でも、「10人も使ってこれか」と言われたときだけは、どうしようもない悲しみと怒りと無力感が心を満たした。息を吸って吐く、両足でバランスをとって立つ、そんな簡単なことをどうしていいかわからなくなる。視界が歪んで意識が朦朧とする。そして――
「君たちは思慮が足りないよね、確かに私は英雄だよ、私は英雄だけどこの子の体は平凡じゃん。戦いの基本は変わらなくても、自分の能力によって役割とかやり方が違うのは当然だろう?」
「あん? ……ああ、急にどうしたかと思えば、英雄の振りをして自分の無能をごまかそうとでもしているのか? いいことを教えてやろう、英雄
ニャングオウはそんなくだらない言い訳はしない」
「は? ……はあ、君は違うみたいだね」
私の口が勝手に言葉を発する。ダメだ、そんなこと言ったらきっと怒られる。
「思い上がるな、お前は選ばれただけだ、決して選ぶ側になったわけじゃない」
「思い上がっているのは君たちだよ、これまでも思っていたけど君たちは私にも、この子にもふさわしくないね」
そう言って立ち去ろうとする私、いや
ニャングオウさん。自分以外が動かす私の体はまるで現実感がなく、ドラマでも見ている気分だった。
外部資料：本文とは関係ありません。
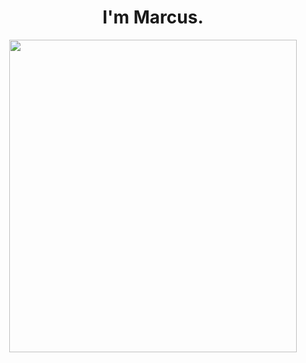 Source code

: <h1 align="center">I'm Marcus.</h1>
<a href="https://github.com/kiryano"></a>
<p align="center">
  <img width="460" height="500" src="https://images.unsplash.com/photo-1546975490-a79abdd54533?ixlib=rb-4.0.3&ixid=MnwxMjA3fDB8MHxwaG90by1wYWdlfHx8fGVufDB8fHx8&auto=format&fit=crop&w=774&q=80">
</p>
「おい、どこへ行くつもりだ? 逃げられるとでも思っているのか?」
とても思えない。この場にはいま話しているリーダーさんのほかにも4人の大人たちがいる。彼らは何を言うでもなく動き、気味の悪いにやけ顔で私たちをゆるく取り囲んでいる。
「いまならまだ冗談だったで済むぞ、我々も一人娘の成長として笑って流そう」
「5、4、3――」
圧倒的優位を確信しているカウントダウンも
ニャングオウさんは意に介さない。私は恐怖と焦燥に炙られながらも「一人娘」という言葉だけ飲み込めずにいた。
「2、1、ゼロ。仕方ない、教育の時間だ。なるべく早く素直になってくれよ? 殴る拳も、痛いんだぜ!」
「あのさ――」
周囲の大人たちが一斉にエフェクトを発動する。
ニャングオウさんはなにかつぶやきかけて止め、まるで虫を払うかのごとく無造作に剣を一閃する。
「あっ、いたっ! 締まらないなあ……」
手品かなにかにしか見えなかった。別人とはいえ、いや別人にもかかわらず私の体で襲い来る超常の力を斬り払い、すれすれで回避する。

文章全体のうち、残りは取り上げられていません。